Related/contextual items from the news:

  1. The financial reality of the education industry

    Higher education is not just about producing valuable workers, but about educating people to become thinking, lifelong learners who contribute in many positive ways to society, be that local or global.

  2. Film group backs antipiracy curriculum

    COMMON LANGUAGE: Center for Copyright Information wants to introduce an anti-piracy curriculum to US schools.

    When it comes to learning about the evils of internet piracy, Hollywood studios and the major music labels want kids to start young.

    A nonprofit group called the Center for Copyright Information has commissioned a school curriculum to teach primary-age children about the value of copyrights.

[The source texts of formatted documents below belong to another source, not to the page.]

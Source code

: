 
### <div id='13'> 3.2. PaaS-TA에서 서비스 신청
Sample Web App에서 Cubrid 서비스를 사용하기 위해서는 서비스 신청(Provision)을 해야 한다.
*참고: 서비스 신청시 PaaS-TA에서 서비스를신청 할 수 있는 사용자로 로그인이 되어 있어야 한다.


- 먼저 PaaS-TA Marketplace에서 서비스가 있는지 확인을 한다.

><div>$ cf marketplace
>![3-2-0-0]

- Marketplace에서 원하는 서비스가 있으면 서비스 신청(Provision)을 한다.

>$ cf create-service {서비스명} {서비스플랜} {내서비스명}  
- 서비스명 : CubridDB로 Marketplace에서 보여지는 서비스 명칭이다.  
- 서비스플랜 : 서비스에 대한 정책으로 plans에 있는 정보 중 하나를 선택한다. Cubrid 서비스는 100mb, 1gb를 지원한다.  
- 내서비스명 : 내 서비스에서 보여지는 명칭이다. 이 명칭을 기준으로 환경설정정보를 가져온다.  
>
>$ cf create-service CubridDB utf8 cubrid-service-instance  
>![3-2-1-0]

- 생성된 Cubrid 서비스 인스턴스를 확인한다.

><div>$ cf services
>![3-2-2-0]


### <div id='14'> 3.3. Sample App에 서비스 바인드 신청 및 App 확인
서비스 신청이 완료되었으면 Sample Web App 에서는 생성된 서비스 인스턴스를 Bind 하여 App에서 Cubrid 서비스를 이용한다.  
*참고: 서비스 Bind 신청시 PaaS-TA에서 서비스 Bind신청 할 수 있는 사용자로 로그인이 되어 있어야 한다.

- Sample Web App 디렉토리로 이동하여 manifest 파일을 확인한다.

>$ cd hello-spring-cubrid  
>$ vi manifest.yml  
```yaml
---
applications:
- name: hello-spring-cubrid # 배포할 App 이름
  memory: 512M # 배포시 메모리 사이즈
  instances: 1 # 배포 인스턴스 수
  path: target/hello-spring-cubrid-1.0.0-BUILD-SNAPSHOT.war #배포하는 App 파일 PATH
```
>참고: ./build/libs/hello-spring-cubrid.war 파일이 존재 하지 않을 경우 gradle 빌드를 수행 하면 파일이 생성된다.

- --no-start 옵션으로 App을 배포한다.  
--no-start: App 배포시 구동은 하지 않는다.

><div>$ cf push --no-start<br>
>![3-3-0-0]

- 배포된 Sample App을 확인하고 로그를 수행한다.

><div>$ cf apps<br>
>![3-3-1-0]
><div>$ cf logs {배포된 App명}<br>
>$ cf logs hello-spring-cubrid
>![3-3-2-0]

  3. Hillsboro School District considering open-source solutions in wake of failed bond measure

    The taxpayers have spoken: the Hillsboro School District might need faster computers, but it’s not going to buy them by increasing residents’ property tax bills with yet another bond measure.

    The district’s five-year, $25 million bond failed during the Nov. 5 election, with 54 percent of voters rejecting the measure.

    So the district is going to have to find another way to provide students with technological opportunities without spending nearly as much. There may be a solution that could speed up the computers, and the best part is that it is free: Ubuntu, an open-source Linux operating system.

  4. Free and open source education materials for children and teens
  5. Owning and occupying knowledge and learning in the 21st century

    The debate over purpose is whether online material is primarily a financial tool to create new revenue streams by video recording lectures to reach distance and nontraditional students or an opportunity to systemically restructure the substance and nature of higher education.

  6. Free software and comparative evaluation in the Italian Public Administration

    That said, every public body has the same freedom that any non-public body has in determining whether to acquire, develop, and release software under conditions of free and open source software. This is due to the fact that all public administrations in Italy are obliged to distribute to any other public administration all software which has been developed by or for them, in source code and without any charges (called the Reuse Rule). This fits perfectly in an all-free software workflow, where distribution under the Reuse Rule is not restricted to the Italian public administrations, but is public, to everybody.

  7. Survey to assess open source challenges

    The Department of Public Service and Administration (DPSA) is conducting an impact assessment on the implementation of its free and open source software (FOSS) policy.

  8. Rebuilding Ecuador’s economy with open source principles

    Here’s a development that could have enormous global implications for the search for a new commons-based economic paradigm. Working with an academic partner, the Government of Ecuador has launched a major strategic research project to “fundamentally re-imagine Ecuador” based on the principles of open networks, peer production, and commoning.

  9. European examples make case for open source in Vietnam

    Vietnam’s ministries, provincial administrations and municipalities are turning to free and open source, building on European examples, policies and concrete software solutions. To intensify collaboration, a Vietnamese delegation, including representatives from the Ministry of Science & Technology, universities and free software firms, met with the European Commission’s ISA Programme last month.